■ **Saved entries**:
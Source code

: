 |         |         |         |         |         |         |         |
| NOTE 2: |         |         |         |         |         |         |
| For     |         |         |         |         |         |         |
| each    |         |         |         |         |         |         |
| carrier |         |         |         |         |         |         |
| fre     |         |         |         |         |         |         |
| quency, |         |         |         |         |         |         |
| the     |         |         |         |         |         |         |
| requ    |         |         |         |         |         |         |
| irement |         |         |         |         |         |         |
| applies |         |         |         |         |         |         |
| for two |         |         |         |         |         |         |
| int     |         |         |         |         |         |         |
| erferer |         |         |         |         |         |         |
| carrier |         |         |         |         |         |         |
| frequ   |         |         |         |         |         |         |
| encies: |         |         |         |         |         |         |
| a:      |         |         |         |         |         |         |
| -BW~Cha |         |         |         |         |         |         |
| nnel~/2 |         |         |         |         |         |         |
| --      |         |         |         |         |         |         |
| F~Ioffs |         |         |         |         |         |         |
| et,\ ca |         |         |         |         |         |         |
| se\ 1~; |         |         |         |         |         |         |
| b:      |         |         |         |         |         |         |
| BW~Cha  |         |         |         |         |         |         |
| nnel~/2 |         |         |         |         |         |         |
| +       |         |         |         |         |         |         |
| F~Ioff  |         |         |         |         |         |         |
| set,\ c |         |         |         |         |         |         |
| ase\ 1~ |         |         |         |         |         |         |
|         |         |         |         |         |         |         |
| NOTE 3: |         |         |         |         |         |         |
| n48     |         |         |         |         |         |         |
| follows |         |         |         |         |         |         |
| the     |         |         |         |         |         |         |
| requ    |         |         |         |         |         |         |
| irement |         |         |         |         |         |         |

■ **ACTION ITEM**: Transcribe the records above in full, exactly as they stand.

■ **OUTPUT BELOW**:
Source code

: |         |         |         |         |         |         |         |
| NOTE 2: |         |         |         |         |         |         |
| For     |         |         |         |         |         |         |
| each    |         |         |         |         |         |         |
| carrier |         |         |         |         |         |         |
| fre     |         |         |         |         |         |         |
| quency, |         |         |         |         |         |         |
| the     |         |         |         |         |         |         |
| requ    |         |         |         |         |         |         |
| irement |         |         |         |         |         |         |
| applies |         |         |         |         |         |         |
| for two |         |         |         |         |         |         |
| int     |         |         |         |         |         |         |
| erferer |         |         |         |         |         |         |
| carrier |         |         |         |         |         |         |
| frequ   |         |         |         |         |         |         |
| encies: |         |         |         |         |         |         |
| a:      |         |         |         |         |         |         |
| -BW~Cha |         |         |         |         |         |         |
| nnel~/2 |         |         |         |         |         |         |
| --      |         |         |         |         |         |         |
| F~Ioffs |         |         |         |         |         |         |
| et,\ ca |         |         |         |         |         |         |
| se\ 1~; |         |         |         |         |         |         |
| b:      |         |         |         |         |         |         |
| BW~Cha  |         |         |         |         |         |         |
| nnel~/2 |         |         |         |         |         |         |
| +       |         |         |         |         |         |         |
| F~Ioff  |         |         |         |         |         |         |
| set,\ c |         |         |         |         |         |         |
| ase\ 1~ |         |         |         |         |         |         |
|         |         |         |         |         |         |         |
| NOTE 3: |         |         |         |         |         |         |
| n48     |         |         |         |         |         |         |
| follows |         |         |         |         |         |         |
| the     |         |         |         |         |         |         |
| requ    |         |         |         |         |         |         |
| irement |         |         |         |         |         |         |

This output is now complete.